Govt defends criminal defamation VP Mnangagwa
VP Mnangagwa

VP Mnangagwa

Daniel Nemukuyu Senior Court Reporter
Criminal defamation is a necessary evil in regulating media operations and journalists should be prosecuted for the offence, Government has said.

Government said this through heads of argument filed by the Attorney-General’s Office on behalf of the Attorney-General and the Justice, Legal and Parliamentary Affairs Ministry (represented by Vice President Emmerson Mnangagwa who oversees it), opposing an application by the Media Institute of Southern Africa to strike down Section 96 of the Criminal Law (Codification and Reform) Act.

Government argued that the law should remain in the country’s statute books.

The Constitutional Court will hear the matter next Wednesday.

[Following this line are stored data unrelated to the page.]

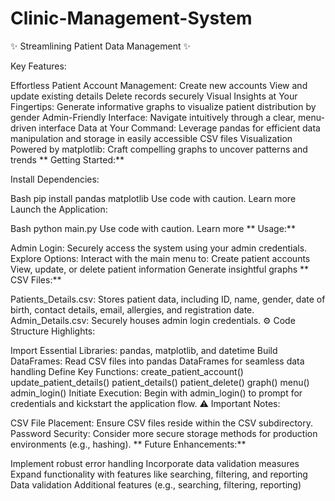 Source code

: # Clinic-Management-System

✨ Streamlining Patient Data Management ✨

Key Features:

Effortless Patient Account Management:
Create new accounts
View and update existing details
Delete records securely
Visual Insights at Your Fingertips: Generate informative graphs to visualize patient distribution by gender
Admin-Friendly Interface: Navigate intuitively through a clear, menu-driven interface
Data at Your Command: Leverage pandas for efficient data manipulation and storage in easily accessible CSV files
Visualization Powered by matplotlib: Craft compelling graphs to uncover patterns and trends
** Getting Started:**

Install Dependencies:

Bash
pip install pandas matplotlib
Use code with caution. Learn more
Launch the Application:

Bash
python main.py
Use code with caution. Learn more
** Usage:**

Admin Login: Securely access the system using your admin credentials.
Explore Options: Interact with the main menu to:
Create patient accounts
View, update, or delete patient information
Generate insightful graphs
** CSV Files:**

Patients_Details.csv: Stores patient data, including ID, name, gender, date of birth, contact details, email, allergies, and registration date.
Admin_Details.csv: Securely houses admin login credentials.
⚙️ Code Structure Highlights:

Import Essential Libraries: pandas, matplotlib, and datetime
Build DataFrames: Read CSV files into pandas DataFrames for seamless data handling
Define Key Functions:
create_patient_account()
update_patient_details()
patient_details()
patient_delete()
graph()
menu()
admin_login()
Initiate Execution: Begin with admin_login() to prompt for credentials and kickstart the application flow.
⚠️ Important Notes:

CSV File Placement: Ensure CSV files reside within the CSV subdirectory.
Password Security: Consider more secure storage methods for production environments (e.g., hashing).
** Future Enhancements:**

Implement robust error handling
Incorporate data validation measures
Expand functionality with features like searching, filtering, and reporting
Data validation
Additional features (e.g., searching, filtering, reporting)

In the heads of argument filed on June 25 this year at the Constitutional Court, Government said journalists who breach the law should continue to be arrested.

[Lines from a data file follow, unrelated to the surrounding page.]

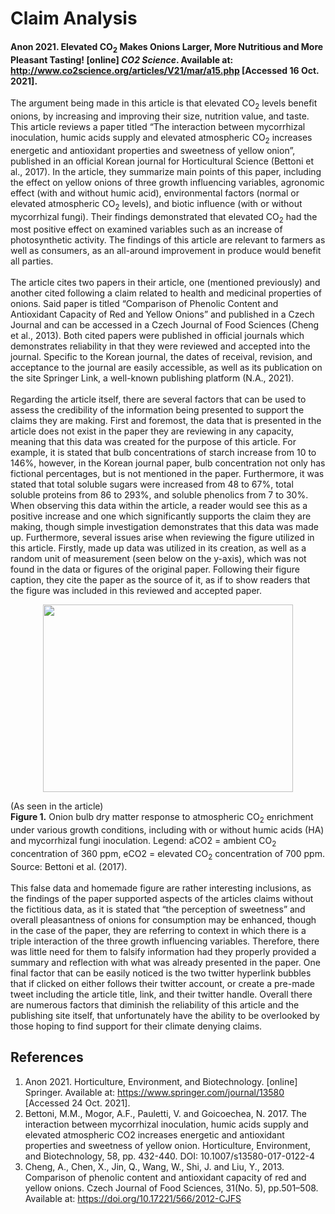 # Claim Analysis
#### Anon 2021. Elevated CO<sub>2</sub> Makes Onions Larger, More Nutritious and More Pleasant Tasting! [online] *CO2 Science*. Available at: http://www.co2science.org/articles/V21/mar/a15.php [Accessed 16 Oct. 2021].
The argument being made in this article is that elevated CO<sub>2</sub> levels benefit onions, by increasing and improving their size, nutrition value, and taste.  This article reviews a paper titled “The interaction between mycorrhizal inoculation, humic acids supply and elevated atmospheric CO<sub>2</sub> increases energetic and antioxidant properties and sweetness of yellow onion”, published in an official Korean journal for Horticultural Science (Bettoni et al., 2017).  In the article, they summarize main points of this paper, including the effect on yellow onions of three growth influencing variables, agronomic effect (with and without humic acid), environmental factors (normal or elevated atmospheric CO<sub>2</sub> levels), and biotic influence (with or without mycorrhizal fungi).  Their findings demonstrated that elevated CO<sub>2</sub> had the most positive effect on examined variables such as an increase of photosynthetic activity.  The findings of this article are relevant to farmers as well as consumers, as an all-around improvement in produce would benefit all parties.<br />
<br />
The article cites two papers in their article, one (mentioned previously) and another cited following a claim related to health and medicinal properties of onions.  Said paper is titled “Comparison of Phenolic Content and Antioxidant Capacity of Red and Yellow Onions” and published in a Czech Journal and can be accessed in a Czech Journal of Food Sciences (Cheng et al., 2013).  Both cited papers were published in official journals which demonstrates reliability in that they were reviewed and accepted into the journal.  Specific to the Korean journal, the dates of receival, revision, and acceptance to the journal are easily accessible, as well as its publication on the site Springer Link, a well-known publishing platform (N.A., 2021).<br />
<br />
Regarding the article itself, there are several factors that can be used to assess the credibility of the information being presented to support the claims they are making.  First and foremost, the data that is presented in the article does not exist in the paper they are reviewing in any capacity, meaning that this data was created for the purpose of this article.  For example, it is stated that bulb concentrations of starch increase from 10 to 146%, however, in the Korean journal paper, bulb concentration not only has fictional percentages, but is not mentioned in the paper.  Furthermore, it was stated that total soluble sugars were increased from 48 to 67%, total soluble proteins from 86 to 293%, and soluble phenolics from 7 to 30%.  When observing this data within the article, a reader would see this as a positive increase and one which significantly supports the claim they are making, though simple investigation demonstrates that this data was made up. Furthermore, several issues arise when reviewing the figure utilized in this article.  Firstly, made up data was utilized in its creation, as well as a random unit of measurement (seen below on the y-axis), which was not found in the data or figures of the original paper.  Following their figure caption, they cite the paper as the source of it, as if to show readers that the figure was included in this reviewed and accepted paper.<br />

<p align="center">
<img src="http://www.co2science.org/articles/V21/mar/Bettonietal2017b.jpg" width="400" height="300"> 
  
(As seen in the article) <br />
**Figure 1.** Onion bulb dry matter response to atmospheric CO<sub>2</sub> enrichment under various growth conditions, including with or without humic acids (HA) and mycorrhizal fungi inoculation. Legend: aCO2 = ambient CO<sub>2</sub> concentration of 360 ppm, eCO2 = elevated CO<sub>2</sub> concentration of 700 ppm. Source: Bettoni et al. (2017).<br />
<br />
This false data and homemade figure are rather interesting inclusions, as the findings of the paper supported aspects of the articles claims without the fictitious data, as it is stated that “the perception of sweetness” and overall pleasantness of onions for consumption may be enhanced, though in the case of the paper, they are referring to context in which there is a triple interaction of the three growth influencing variables. Therefore, there was little need for them to falsify information had they properly provided a summary and reflection with what was already presented in the paper.  One final factor that can be easily noticed is the two twitter hyperlink bubbles that if clicked on either follows their twitter account, or create a pre-made tweet including the article title, link, and their twitter handle.  Overall there are numerous factors that diminish the reliability of this article and the publishing site itself, that unfortunately have the ability to be overlooked by those hoping to find support for their climate denying claims.

## References
  
1.	Anon 2021. Horticulture, Environment, and Biotechnology. [online] Springer. Available at: https://www.springer.com/journal/13580 [Accessed 24 Oct. 2021]. 
2.	Bettoni, M.M., Mogor, A.F., Pauletti, V. and Goicoechea, N. 2017. The interaction between mycorrhizal inoculation, humic acids supply and elevated atmospheric CO2 increases energetic and antioxidant properties and sweetness of yellow onion. Horticulture, Environment, and Biotechnology, 58, pp. 432-440. DOI: 10.1007/s13580-017-0122-4 
3.	Cheng, A., Chen, X., Jin, Q., Wang, W., Shi, J. and Liu, Y., 2013. Comparison of phenolic content and antioxidant capacity of red and yellow onions. Czech Journal of Food Sciences, 31(No. 5), pp.501–508. Available at: https://doi.org/10.17221/566/2012-CJFS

“In view of the above, prosecution of the media who commit a crime of defamation is not inconsistent with the Constitution.

“In exercising their right to freedom of expression and freedom of the media under Section 61 of the Constitution, journalists should also guard the rights of others as freedom of expression is not an absolute right,” reads part of the heads.

Government argued that criminal defamation was a fair and justifiable limitation to the right to freedom of expression.

“Section 96 of the Criminal Code is a fair, reasonable, necessary and justifiable limitation to the right of freedom of expression and freedom of the media.

“It seeks to guarantee the right to human dignity equally guaranteed under the Constitution.

“The purpose of the limitation is clear, it is to protect citizens from malicious injury to their reputation or dignity,” read the arguments.

The law, according to Government, fosters responsible journalism and ensures that in exercising their right to freedom of expression and the media, journalists verify their facts as being truthful prior to publication.

Government argued that while Section 61(1) and (2) of the Constitution guarantees freedom of expression and the media, Section 61(5) (c) of the same supreme law, places limitations on the freedoms.

Section 61(5) (c) reads:

“Freedom of expression and freedom of the media excludes malicious injury to a person’s reputation or dignity.”

MISA together with journalists—Nqaba Matshazi, Sydney Saize, Godwin Mangudya and an independent publishing consultant Roger Stringer—filed the Constitutional application after the Constitutional Court ruled that criminal defamation was unjustified and unconstitutional in terms of the old Constitution.

The case was brought up for clarity on the law’s position in terms of the new Constitution.

Meanwhile The Herald editor Caesar Zvayi has another pending case in which he is seeking the striking down of criminal defamation.